Wynajem domu w Holandii – ile to kosztuje

Ile kosztuje wynajęcie domu w Holandii?

Holandia jako nowa ojczyzna? Czemu nie. Wielu naszych rodaków wybiera Królestwo Niderlandów jako swój nowy dom. By jednak tam żyć, trzeba najpierw znaleźć dla siebie własne cztery kąty. Dziś sprawdzamy, ile kosztuje wynajem domu i mieszkania w Holandii.

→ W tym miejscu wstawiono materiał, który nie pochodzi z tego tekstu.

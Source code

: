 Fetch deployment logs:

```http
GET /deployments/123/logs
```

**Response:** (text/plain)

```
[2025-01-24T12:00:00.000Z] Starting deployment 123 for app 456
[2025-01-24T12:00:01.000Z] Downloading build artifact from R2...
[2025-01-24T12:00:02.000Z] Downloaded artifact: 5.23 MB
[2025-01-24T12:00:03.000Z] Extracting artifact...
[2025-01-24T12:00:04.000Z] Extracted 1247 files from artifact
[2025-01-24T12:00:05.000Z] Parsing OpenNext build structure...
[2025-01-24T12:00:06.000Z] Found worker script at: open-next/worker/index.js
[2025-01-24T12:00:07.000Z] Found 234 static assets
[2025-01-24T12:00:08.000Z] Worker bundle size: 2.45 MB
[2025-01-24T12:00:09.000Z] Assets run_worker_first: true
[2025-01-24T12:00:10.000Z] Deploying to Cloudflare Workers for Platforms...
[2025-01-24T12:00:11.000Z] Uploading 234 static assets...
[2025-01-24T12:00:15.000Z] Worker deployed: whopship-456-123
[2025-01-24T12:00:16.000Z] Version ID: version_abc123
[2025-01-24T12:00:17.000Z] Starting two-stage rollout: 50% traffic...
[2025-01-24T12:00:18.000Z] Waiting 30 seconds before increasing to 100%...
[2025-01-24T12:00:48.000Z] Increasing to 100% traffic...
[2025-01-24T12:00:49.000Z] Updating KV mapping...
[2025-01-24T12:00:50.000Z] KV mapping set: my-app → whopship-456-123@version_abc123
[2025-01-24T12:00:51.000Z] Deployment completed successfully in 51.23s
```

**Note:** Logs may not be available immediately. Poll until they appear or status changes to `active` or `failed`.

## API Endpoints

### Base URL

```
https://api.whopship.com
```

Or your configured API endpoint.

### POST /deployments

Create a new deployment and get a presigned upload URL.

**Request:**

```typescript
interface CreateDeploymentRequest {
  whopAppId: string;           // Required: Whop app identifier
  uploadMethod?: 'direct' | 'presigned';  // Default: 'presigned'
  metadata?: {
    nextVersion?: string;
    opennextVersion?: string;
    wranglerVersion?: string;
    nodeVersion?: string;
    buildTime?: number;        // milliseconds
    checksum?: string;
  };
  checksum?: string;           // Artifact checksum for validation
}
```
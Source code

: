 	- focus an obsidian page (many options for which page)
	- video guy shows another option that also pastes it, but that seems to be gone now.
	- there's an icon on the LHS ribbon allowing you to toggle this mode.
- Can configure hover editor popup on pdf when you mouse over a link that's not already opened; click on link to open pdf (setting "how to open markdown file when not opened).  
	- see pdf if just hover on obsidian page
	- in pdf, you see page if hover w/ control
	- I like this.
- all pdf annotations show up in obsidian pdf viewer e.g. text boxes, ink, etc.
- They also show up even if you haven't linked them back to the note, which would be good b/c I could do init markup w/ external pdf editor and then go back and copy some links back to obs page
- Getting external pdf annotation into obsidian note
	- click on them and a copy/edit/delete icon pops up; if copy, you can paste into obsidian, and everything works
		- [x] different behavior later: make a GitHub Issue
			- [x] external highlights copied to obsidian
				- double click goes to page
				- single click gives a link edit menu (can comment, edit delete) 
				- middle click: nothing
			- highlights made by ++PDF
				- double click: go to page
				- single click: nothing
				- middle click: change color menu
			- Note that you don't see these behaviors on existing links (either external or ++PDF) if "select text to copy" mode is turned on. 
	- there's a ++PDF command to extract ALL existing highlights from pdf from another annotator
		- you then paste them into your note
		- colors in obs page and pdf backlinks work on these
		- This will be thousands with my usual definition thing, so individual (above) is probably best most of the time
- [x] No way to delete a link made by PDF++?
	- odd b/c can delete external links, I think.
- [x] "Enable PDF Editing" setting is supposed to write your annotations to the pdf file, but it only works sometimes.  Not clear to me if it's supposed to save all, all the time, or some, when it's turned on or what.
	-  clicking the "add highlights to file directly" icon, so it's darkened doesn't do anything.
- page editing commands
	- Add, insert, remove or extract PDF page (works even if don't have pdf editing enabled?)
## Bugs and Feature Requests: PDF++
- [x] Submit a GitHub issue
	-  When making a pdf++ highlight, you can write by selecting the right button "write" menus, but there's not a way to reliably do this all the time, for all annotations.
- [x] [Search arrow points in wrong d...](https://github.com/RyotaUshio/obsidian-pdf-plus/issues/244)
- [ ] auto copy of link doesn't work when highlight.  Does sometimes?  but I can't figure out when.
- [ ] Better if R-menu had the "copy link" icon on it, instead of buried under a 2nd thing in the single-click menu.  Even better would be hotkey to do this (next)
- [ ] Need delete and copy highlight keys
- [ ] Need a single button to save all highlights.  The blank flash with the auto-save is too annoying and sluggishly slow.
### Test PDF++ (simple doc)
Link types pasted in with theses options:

Jak podaje stowarzyszanie nieruchomości NVM, średni czynsz w sektorze prywatnym wzrósł w ostatnim kwartale ubiegłego roku do 1184 euro. Tyle trzeba zapłacić za wynajem "czterech kątów" w Holandii. To o 4,3% więcej niż rok wcześniej. Średnia miesięczna cena wynajmu domu jednorodzinnego pod koniec 2021 wyniosła 1145 euro. Co ciekawe mieszkanie na wynajem w  tym samym okresie było nico droższe. Jego kosz to 1197 euro za miesiąc.

 

Wnętrze nie jest ważne

Wzrost cen dotyczy nie tylko umeblowanych mieszkań pod klucz, gotowych do zamieszkania. Czynsze wzrosły we wszystkich segmentach i stanach zabudowań. Najemca musiał pod koniec zeszłego roku zapłacić więcej za całkowicie pusty jak i urządzony i wyposażony budynek. Duże znaczenie ma tutaj wzrost kosztów leżących u podstaw wyceny. Wrosły bowiem ceny za metr kwadratowy. W przypadku domów jednorodzinnych mowa tu o wzrostach nieco powyżej 7%, co oznacza czynsz na poziomie prawie 11 euro za metr kwadratowy. W przypadku mieszkańca podwyżki były jeszcze większe, bo sięgające prawie 8,5%, co przekładało się na średni koszt najmu w kwocie 15,60 euro za metr kwadratowy.

 

Stara śpiewka

Wzrosty te wynikają zaś z tego co zawsze. Od dłuższego czasu wszyscy szukają praprzyczyny w niedoborze domów i mieszkań na rynku i w tym wypadku nie jest inaczej. Pewną nowością są jednak rosnące ceny energii, które również często są wliczane do kosztów wynajmu. W efekcie szalejące ceny gazu potrafiły w 4 kwartale podbić cenę M.

 

Wymóg zakwaterowania a wynajem domu

Sytuacja nie wygląda więc najlepiej. Mała podaż mieszkań i ogromny popyt na nie wraz z rosnącymi cenami mediów sprawiają, że koszty wynajęcia czy zakupu własnego domu w Holandii tylko rosną. Jest jednak pewna „jaskółka”. W wielu gminach, wraz z nowym rokiem, wprowadzono nakaz zamieszkania. Oznacza to nic innego jak to, iż kupujący musi samodzielnie zamieszkać w zakupionym domu, mieszkaniu. Wszystko po to, by przeciwdziałać wykupowi nieruchomości przez agentów i sztucznemu windowaniu cen. Czy jednak przyniesie to „wiosnę” w postaci obniżek cen mieszkań? Tu opinie są podzielone. Jeśli mieszkania i domy te będą na tyle drogie, iż nie znajdą nowych właścicieli, developerzy nie mogąc liczyć na zwrot kosztów inwestycji, nie będą rozpoczynać kolejnych. W efekcie nowych mieszkań na rynku może być nagle jeszcze mniej, a część drogich lokali przez długi czas będzie stać pusta. Dopiero bowiem z czasem, gdy właściciele zrozumieją, iż nie są w stanie znaleźć na nie chętnych, po pierwotnej cenie, zaczną ją obniżać, by wynajmując je zminimalizować swoje straty, a w perspektywie długoterminowej przekuć je na zyski.